From the Kenosha News on 12-30-07
Troubleshooting and fixing a down computer is a long road but possible
Last week, my column recounted “Part 1” of the story of my two down computers. This week, I’ll continue explaining how I troubleshot our ailing Windows desktop. Its problem was that it would begin to boot, get part way through the Windows opening screen, flash a “blue screen of death,” then turn itself off. First, I tried starting in Safe Mode by pressing F8 on startup. Regardless of the option I chose – Safe Mode or Last Known Good Configuration – I got the same results. If the drive were completely dead, Windows should never start at all; instead, it should give a “no operating system found” error. Therefore, at this point, I surmised that it was a very fundamental Windows problem.
There was no recovery CD for this computer since it was custom-built as ordered by my son a few years ago, so I had to use a generic Windows installation CD. These can be hard to find, but I could borrow one from where I work since we have “work at home rights” as part of the license agreement.
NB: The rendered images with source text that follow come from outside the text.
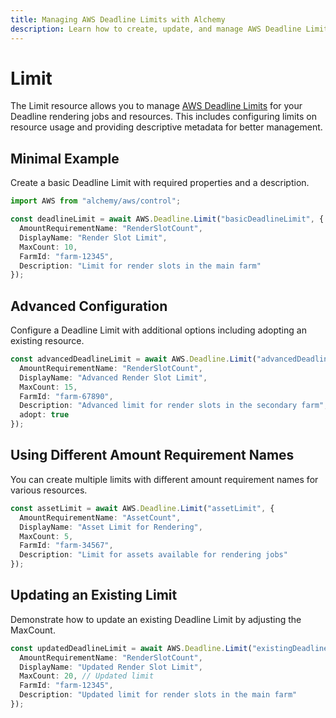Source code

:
 ```yaml
---
title: Managing AWS Deadline Limits with Alchemy
description: Learn how to create, update, and manage AWS Deadline Limits using Alchemy Cloud Control.
---
```


# Limit

The Limit resource allows you to manage [AWS Deadline Limits](https://docs.aws.amazon.com/deadline/latest/userguide/) for your Deadline rendering jobs and resources. This includes configuring limits on resource usage and providing descriptive metadata for better management.

## Minimal Example

Create a basic Deadline Limit with required properties and a description.

```ts
import AWS from "alchemy/aws/control";

const deadlineLimit = await AWS.Deadline.Limit("basicDeadlineLimit", {
  AmountRequirementName: "RenderSlotCount",
  DisplayName: "Render Slot Limit",
  MaxCount: 10,
  FarmId: "farm-12345",
  Description: "Limit for render slots in the main farm"
});
```

## Advanced Configuration

Configure a Deadline Limit with additional options including adopting an existing resource.

```ts
const advancedDeadlineLimit = await AWS.Deadline.Limit("advancedDeadlineLimit", {
  AmountRequirementName: "RenderSlotCount",
  DisplayName: "Advanced Render Slot Limit",
  MaxCount: 15,
  FarmId: "farm-67890",
  Description: "Advanced limit for render slots in the secondary farm",
  adopt: true
});
```

## Using Different Amount Requirement Names

You can create multiple limits with different amount requirement names for various resources.

```ts
const assetLimit = await AWS.Deadline.Limit("assetLimit", {
  AmountRequirementName: "AssetCount",
  DisplayName: "Asset Limit for Rendering",
  MaxCount: 5,
  FarmId: "farm-34567",
  Description: "Limit for assets available for rendering jobs"
});
```

## Updating an Existing Limit

Demonstrate how to update an existing Deadline Limit by adjusting the MaxCount.

```ts
const updatedDeadlineLimit = await AWS.Deadline.Limit("existingDeadlineLimit", {
  AmountRequirementName: "RenderSlotCount",
  DisplayName: "Updated Render Slot Limit",
  MaxCount: 20, // Updated limit
  FarmId: "farm-12345",
  Description: "Updated limit for render slots in the main farm"
});
```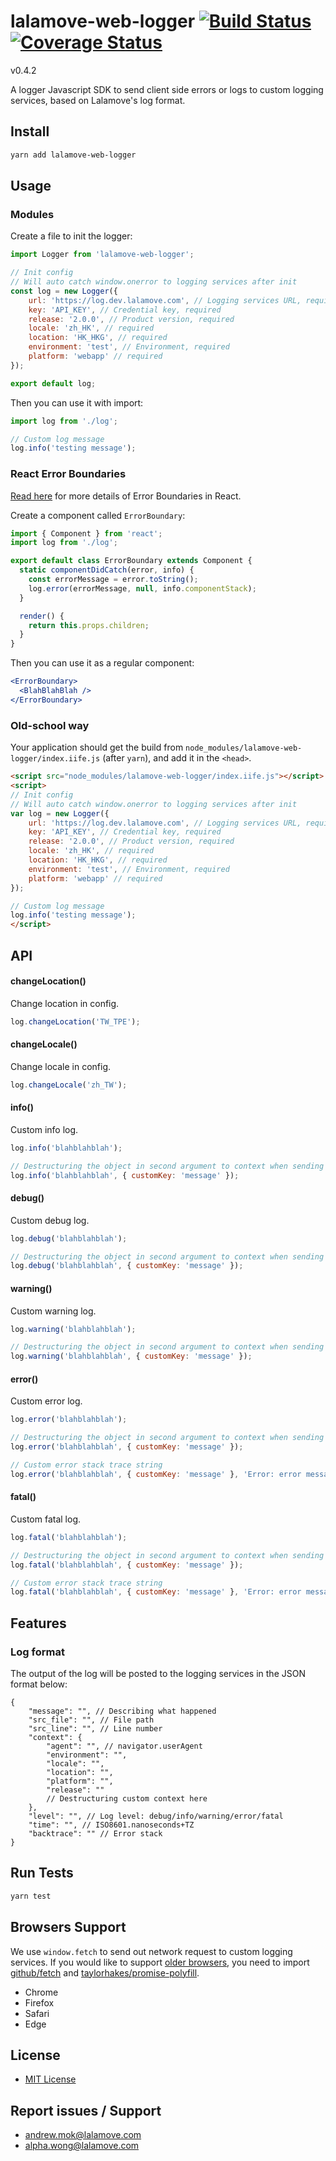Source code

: # lalamove-web-logger [![Build Status](https://travis-ci.org/andrewmmc/lalamove-web-logger.svg?branch=master)](https://travis-ci.org/andrewmmc/lalamove-web-logger) [![Coverage Status](https://coveralls.io/repos/github/andrewmmc/lalamove-web-logger/badge.svg?branch=master&service=github)](https://coveralls.io/github/andrewmmc/lalamove-web-logger?branch=master)

v0.4.2

A logger Javascript SDK to send client side errors or logs to custom logging services, based on Lalamove's log format.

## Install
```bash
yarn add lalamove-web-logger
```

## Usage
### Modules
Create a file to init the logger:
```javascript
import Logger from 'lalamove-web-logger';

// Init config
// Will auto catch window.onerror to logging services after init
const log = new Logger({
    url: 'https://log.dev.lalamove.com', // Logging services URL, required
    key: 'API_KEY', // Credential key, required
    release: '2.0.0', // Product version, required
    locale: 'zh_HK', // required
    location: 'HK_HKG', // required
    environment: 'test', // Environment, required
    platform: 'webapp' // required
});

export default log;
```
Then you can use it with import:
```javascript
import log from './log';

// Custom log message
log.info('testing message');
```
### React Error Boundaries
[Read here](https://reactjs.org/docs/error-boundaries.html) for more details of Error Boundaries in React.

Create a component called `ErrorBoundary`:
```jsx
import { Component } from 'react';
import log from './log';

export default class ErrorBoundary extends Component {
  static componentDidCatch(error, info) {
    const errorMessage = error.toString();
    log.error(errorMessage, null, info.componentStack);
  }

  render() {
    return this.props.children;
  }
}
```
Then you can use it as a regular component:
```jsx
<ErrorBoundary>
  <BlahBlahBlah />
</ErrorBoundary>
```

### Old-school way
Your application should get the build from `node_modules/lalamove-web-logger/index.iife.js` (after `yarn`), and add it in the `<head>`.
```html
<script src="node_modules/lalamove-web-logger/index.iife.js"></script>
<script>
// Init config
// Will auto catch window.onerror to logging services after init
var log = new Logger({
    url: 'https://log.dev.lalamove.com', // Logging services URL, required
    key: 'API_KEY', // Credential key, required
    release: '2.0.0', // Product version, required
    locale: 'zh_HK', // required
    location: 'HK_HKG', // required
    environment: 'test', // Environment, required
    platform: 'webapp' // required
});

// Custom log message
log.info('testing message');
</script>
```

## API
#### changeLocation()
Change location in config.
```javascript
log.changeLocation('TW_TPE');
```
#### changeLocale()
Change locale in config.
```javascript
log.changeLocale('zh_TW');
```
#### info()
Custom info log.
```javascript
log.info('blahblahblah');

// Destructuring the object in second argument to context when sending data to logging services
log.info('blahblahblah', { customKey: 'message' });
```
#### debug()
Custom debug log.
```javascript
log.debug('blahblahblah');

// Destructuring the object in second argument to context when sending data to logging services
log.debug('blahblahblah', { customKey: 'message' });
```
#### warning()
Custom warning log.
```javascript
log.warning('blahblahblah');

// Destructuring the object in second argument to context when sending data to logging services
log.warning('blahblahblah', { customKey: 'message' });
```
#### error()
Custom error log.
```javascript
log.error('blahblahblah');

// Destructuring the object in second argument to context when sending data to logging services
log.error('blahblahblah', { customKey: 'message' });

// Custom error stack trace string
log.error('blahblahblah', { customKey: 'message' }, 'Error: error message↵ at Home._this.render(https://blah.com/index.js:1:1)');
```
#### fatal()
Custom fatal log.
```javascript
log.fatal('blahblahblah');

// Destructuring the object in second argument to context when sending data to logging services
log.fatal('blahblahblah', { customKey: 'message' });

// Custom error stack trace string
log.fatal('blahblahblah', { customKey: 'message' }, 'Error: error message↵ at Home._this.render(https://blah.com/index.js:1:1)');
```

## Features
### Log format

The output of the log will be posted to the logging services in the JSON format below:
```
{
    "message": "", // Describing what happened
    "src_file": "", // File path
    "src_line": "", // Line number
    "context": {
        "agent": "", // navigator.userAgent
        "environment": "",
        "locale": "",
        "location": "",
        "platform": "",
        "release": ""
        // Destructuring custom context here
    },
    "level": "", // Log level: debug/info/warning/error/fatal
    "time": "", // ISO8601.nanoseconds+TZ
    "backtrace": "" // Error stack
}
```

## Run Tests
```bash
yarn test
```

## Browsers Support
We use `window.fetch` to send out network request to custom logging services. If you would like to support [older browsers](https://caniuse.com/#search=fetch), you need to import [github/fetch](https://github.com/github/fetch) and [taylorhakes/promise-polyfill](https://github.com/taylorhakes/promise-polyfill).
* Chrome
* Firefox
* Safari
* Edge

## License
- [MIT License](LICENSE.md)

## Report issues / Support
- andrew.mok@lalamove.com
- alpha.wong@lalamove.com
The installation CD did stay running, so I concluded it wasn’t a RAM or motherboard issue, but it could not see the hard drive to install on – usually a sign of a dead hard drive. I rebooted and entered Setup mode by pressing Delete when prompted. Other brands of computers may use different keys to enter Setup; IBM/Lenovo computers use F1. In setup, the hard drive was not visible either. On opening the computer, the hard drive appeared to be running – making a humming noise. I then realized that it is a SATA drive (a device different than the usual IDE drive,) so the Windows installation CD probably didn’t have drivers for it, and it wouldn’t show up as an IDE device in Setup.
I then used the Universal USB Adapter discussed in last week’s column to confirm that the hard drive was working. I was even able to recover files from it. To get the computer up and running and avoid this problem in the future, I chose to buy and install an IDE hard drive. When the Windows installation process wouldn’t complete properly, I concluded that the CMOS battery had died. (This is a quarter-sized watch-type battery on the mother board.) I got a replacement from Batteries Plus for under $4. Next week, I’ll explain why this was so important and the signs of dead batteries. Finally, Windows installed on the “new” IDE drive – taking overnight to format the drive and start the installation.
Since the Windows installer CD was a generic one, it was missing drivers for many of the computer’s essential parts, such as network card and video card. Without drivers for the network card, I couldn’t connect to the internet to download any drivers – a catch22. Fortunately, I found a driver CD that matched the computer and loaded the network drivers from there. The CD also had a driver for the original SATA hard drive. After installing those drivers, I could connect to the internet and also use the original hard drive as a secondary hard drive. I still have to reload the video drivers and most/all of the software!